To the editor,
So much of life has changed because of the pandemic. Many of us have not seen our friends and family in months, and every trip outside the house has become a health risk. My job has also changed significantly since the COVID-19 outbreak started.
I work for a council of governments organization that manages electric aggregation programs for nineteen member communities and not being able to meet in person with our elected representatives and community members have been a burden. We have been forced to communicate with our board and assembly members virtually, which has provided flexibility but has also greatly weakened the service we provide our member communities. There is so much that could be misinterpreted or misunderstood through screens, and if internet connectivity is ever down or otherwise inaccessible in areas we serve, our operations cannot function properly.
I cannot wait for the pandemic to be over, even though the journey toward manageable herd immunity, nationally and globally, is a long way off. I genuinely believe that mass vaccination will get us back to normalcy and save us from a prolonged economic recession; they are also the key to our agency’s potential, as well as my career.
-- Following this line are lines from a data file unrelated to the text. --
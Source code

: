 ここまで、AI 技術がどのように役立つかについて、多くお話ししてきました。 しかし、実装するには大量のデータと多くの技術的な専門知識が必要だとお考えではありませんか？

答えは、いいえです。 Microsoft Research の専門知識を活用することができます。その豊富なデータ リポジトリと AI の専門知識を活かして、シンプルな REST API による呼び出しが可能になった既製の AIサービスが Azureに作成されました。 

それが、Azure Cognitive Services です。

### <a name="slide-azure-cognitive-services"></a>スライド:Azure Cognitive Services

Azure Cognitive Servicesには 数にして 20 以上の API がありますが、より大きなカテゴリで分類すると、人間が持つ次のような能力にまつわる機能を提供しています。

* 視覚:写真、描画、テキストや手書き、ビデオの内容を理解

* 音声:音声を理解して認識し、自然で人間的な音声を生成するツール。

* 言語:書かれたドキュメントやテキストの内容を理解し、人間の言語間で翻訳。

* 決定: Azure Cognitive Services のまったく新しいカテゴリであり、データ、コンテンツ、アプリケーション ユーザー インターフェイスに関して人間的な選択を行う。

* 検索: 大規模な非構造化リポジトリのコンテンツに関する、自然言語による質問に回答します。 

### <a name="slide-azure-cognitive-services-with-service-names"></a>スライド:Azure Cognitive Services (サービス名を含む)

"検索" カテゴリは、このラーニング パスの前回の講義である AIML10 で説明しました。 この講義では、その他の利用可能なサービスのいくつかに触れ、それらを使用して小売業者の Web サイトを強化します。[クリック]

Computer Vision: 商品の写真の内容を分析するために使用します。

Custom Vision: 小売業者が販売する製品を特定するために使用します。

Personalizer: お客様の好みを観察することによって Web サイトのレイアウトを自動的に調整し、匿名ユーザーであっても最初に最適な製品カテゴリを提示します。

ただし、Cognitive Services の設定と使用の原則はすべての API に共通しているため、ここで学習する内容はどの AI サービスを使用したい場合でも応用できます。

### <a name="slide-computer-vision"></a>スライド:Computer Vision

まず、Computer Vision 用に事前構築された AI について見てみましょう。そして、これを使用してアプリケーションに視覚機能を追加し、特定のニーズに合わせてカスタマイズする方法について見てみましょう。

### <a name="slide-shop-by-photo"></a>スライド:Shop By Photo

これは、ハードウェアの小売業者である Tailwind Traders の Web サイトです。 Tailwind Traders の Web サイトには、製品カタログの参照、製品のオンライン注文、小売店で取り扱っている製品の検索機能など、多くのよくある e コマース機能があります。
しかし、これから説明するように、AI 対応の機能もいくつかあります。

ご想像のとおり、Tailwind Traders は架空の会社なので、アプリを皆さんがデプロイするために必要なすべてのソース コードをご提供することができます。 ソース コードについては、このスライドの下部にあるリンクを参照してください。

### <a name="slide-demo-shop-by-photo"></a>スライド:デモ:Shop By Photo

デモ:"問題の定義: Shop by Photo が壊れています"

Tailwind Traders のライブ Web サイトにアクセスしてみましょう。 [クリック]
I’m sure many feel the same as I do. There is often talk in Congress about restricting pharmaceutical companies by dictating the price of medications. However, we have seen what pharmaceutical innovation can do – provide solutions to end a pandemic. If we implement price-setting policies without a national strategy, who knows what cure, or improvements to domestic healthcare, will be sacrificed? Congress should let these companies find the next cure and treatment by creating a single-payer marketplace that supports and provides incentives for high-quality results and deployment in public health.
Americans feel secure knowing they have non-restrictive access to be part of the solution to the COVID-19 pandemic – getting vaccinated, regardless of individual healthcare coverage. Without the credit and authority of the federal government to secure this marketplace through vaccination assurance, we would not be as close to ending this pandemic. With this type of assurance, pharmaceutical companies can compete to provide the best solutions, through innovation, to meet the need.
Assurance that everyone’s health is a national priority and just not for sale based on your personal risk to insurers is working well. Federal leaders should learn from this pandemic.